Roger-Pol Droit nos propone en su último libro algunos juegos para "recobrar el asombro"

En los periodos en que se agudiza la lucha de clases (sí, queridos, ya ven: de vez en cuando la historia da la razón al “progresismo trasnochado”), los que no lo pasan bien deben afilar su imaginación reivindicativa, de manera que deberíamos ponernos en serio a pensar formas de protesta que no molesten, aunque sea a costa de que no protesten de nada. Seguro que existe alguna. Ya puestos, habría que pensar en manifas que no manifestaran ninguna cosa —alguien podría sentirse acosado— o en consignas que nada consignaran.
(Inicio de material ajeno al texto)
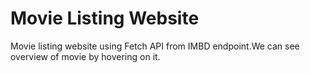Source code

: # Movie Listing Website
Movie listing website using Fetch API from IMBD endpoint.We can see overview of movie by hovering on it.
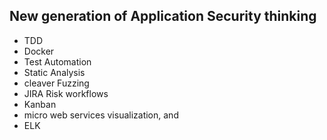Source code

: ## New generation of Application Security thinking

- TDD
- Docker
- Test Automation
- Static Analysis
- cleaver Fuzzing
- JIRA Risk workflows
- Kanban
- micro web services visualization, and
- ELK
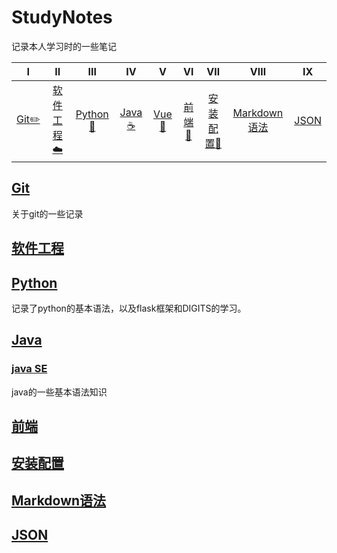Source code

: # StudyNotes

记录本人学习时的一些笔记

|          Ⅰ           |              Ⅱ               |             Ⅲ             |           Ⅳ            |  Ⅴ   |               Ⅵ               |                         Ⅶ                          |            Ⅷ             |             Ⅸ              |
| :------------------: | :--------------------------: | :-----------------------: | :--------------------: | :--: | :---------------------------: | :------------------------------------------------: | :----------------------: | :------------------------: |
| [Git:pencil2:](#Git) | [软件工程:cloud:](#软件工程) | [Python:couple:](#python) | [Java :coffee:](#java) | [Vue:memo:](#vue) | [前端:floppy_disk:](#前端) | [安装配置:hammer:](#安装配置) | [Markdown语法](markdown语法) | [JSON](#json) |

## [Git](./Git)

关于git的一些记录

## [软件工程](./软件工程)

## [Python](./Python)

记录了python的基本语法，以及flask框架和DIGITS的学习。

## [Java](./Java)

### [java SE](./Java/java-SE)

java的一些基本语法知识

## [前端](./前端)

## [安装配置](./安装配置)

## [Markdown语法](./Markdown语法)

## [JSON](./JSON)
Mientras las busco, me entretengo leyendo Pequeñas experiencias de filosofía entre amigos (Paidós), de Roger-Pol Droit, un pensador amable y optimista (aunque versado en Schopenhauer) convencido desde siempre de que la filosofía reside en los detalles, en los hechos de apariencia insignificante. RPD nos propone en su último libro algunos juegos para “recobrar el asombro”, esa disposición demasiado humana que provoca y estimula el pensar filosófico y sólo ante la cual, como diría Heidegger, se abre el ser del ente. Uno de los juegos que el filósofo nos propone es “hacer una guarrada”, es decir, establecer una nómina personal de las cosas que nos parecen más cochinas (especialmente las relacionadas con fluidos corporales) y atreverse luego a llevar alguna de ellas a la práctica, para, de ese modo, “experimentar apego personal, intenso o débil, a la frontera establecida en el interior de uno mismo”. Me pregunto si los que desahucian o mandan hacerlo no estarán también jugando a filósofos principiantes y aprendiendo a establecer los límites de sus tragaderas a partir de esa forma de guarrada social que es el desahucio, una modalidad de escrache ampliamente tolerada (aunque entre los desahuciados haya también inocentes párvulos durmiendo). Ya ven, todo puede servir para hacer filosofía. Hasta las mayores cochinadas.